I recently watched a documentary about how they found Richard III buried under a modern day car park, it was a fascinating show and it really put me in the mood to do some reading up about the history of England (a subject that has always caught my attention and my imagination). I knew I had the perfect book stored up ready to read on my Kindle – now seemed like the perfect time to read it. Foundation by Peter Ackroyd was something I found when watching BBC Breakfast one morning; the author spoke about how he was writing the complete history of England in a series that would span several volumes – Foundation is just the first volume.

Foundation covers everything in British history up until the start of Henry VIII’s reign. It details the start of the country as a series of factions with different leaders, follows through the Battle of Hastings and the conquest of William the Conqueror, all the way through the War of the Roses up until the reign of Henry VII. It also covers the more social aspects of life, such as how commoners of the day made their living, what kind of living conditions they were subjected to and how they entertained to.

All of this information and its complexities gives some sort of indication as to the length of the book. However, its content is dealt with admirably; while reading I never felt overwhelmed or confused about what was being provided for me in terms of new knowledge.

Generally the information provided centred around the monarch of the day and their role in the lives of their people.
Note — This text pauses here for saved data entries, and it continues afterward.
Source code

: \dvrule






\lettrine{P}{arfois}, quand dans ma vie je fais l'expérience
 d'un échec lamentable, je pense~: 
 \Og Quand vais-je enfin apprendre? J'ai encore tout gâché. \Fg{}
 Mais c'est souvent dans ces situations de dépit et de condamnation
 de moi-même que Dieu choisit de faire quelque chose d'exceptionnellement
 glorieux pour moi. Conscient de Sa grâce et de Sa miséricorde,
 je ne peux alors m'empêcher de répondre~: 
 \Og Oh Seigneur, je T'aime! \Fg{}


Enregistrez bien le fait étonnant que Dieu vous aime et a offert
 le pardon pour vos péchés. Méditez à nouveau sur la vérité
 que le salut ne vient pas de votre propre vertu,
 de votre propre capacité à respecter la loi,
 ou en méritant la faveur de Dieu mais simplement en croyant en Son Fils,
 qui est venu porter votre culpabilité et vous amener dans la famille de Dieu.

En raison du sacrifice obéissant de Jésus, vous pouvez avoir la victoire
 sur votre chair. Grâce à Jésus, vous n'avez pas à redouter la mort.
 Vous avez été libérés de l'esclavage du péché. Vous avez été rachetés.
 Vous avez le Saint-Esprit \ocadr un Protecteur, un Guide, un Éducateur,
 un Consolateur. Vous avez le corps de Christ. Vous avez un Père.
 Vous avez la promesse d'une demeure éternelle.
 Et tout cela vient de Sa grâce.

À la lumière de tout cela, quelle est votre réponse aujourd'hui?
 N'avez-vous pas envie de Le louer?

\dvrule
However, the author is very clever in his use of well-placed chapters about the more social aspects of life such as the role of the church and industry of the day. These chapters gave a slightly light-hearted breather in what could have easily become a procession of monarchs and their wars.

The author’s writing style lends itself well to non-fiction. He gave his facts well and wrote in an authoritative manner that led me as a reader to trust what he was telling me. He also had a friendly tone that made the read easy and inviting.

Non-fiction is hard to review in depth, as the content is pretty immoveable and difficult to criticise. All that is left for me to say on this is that I enjoyed reading it. I feel better informed about the history of my home country and I look forward to reading the rest of the series as and when it becomes available.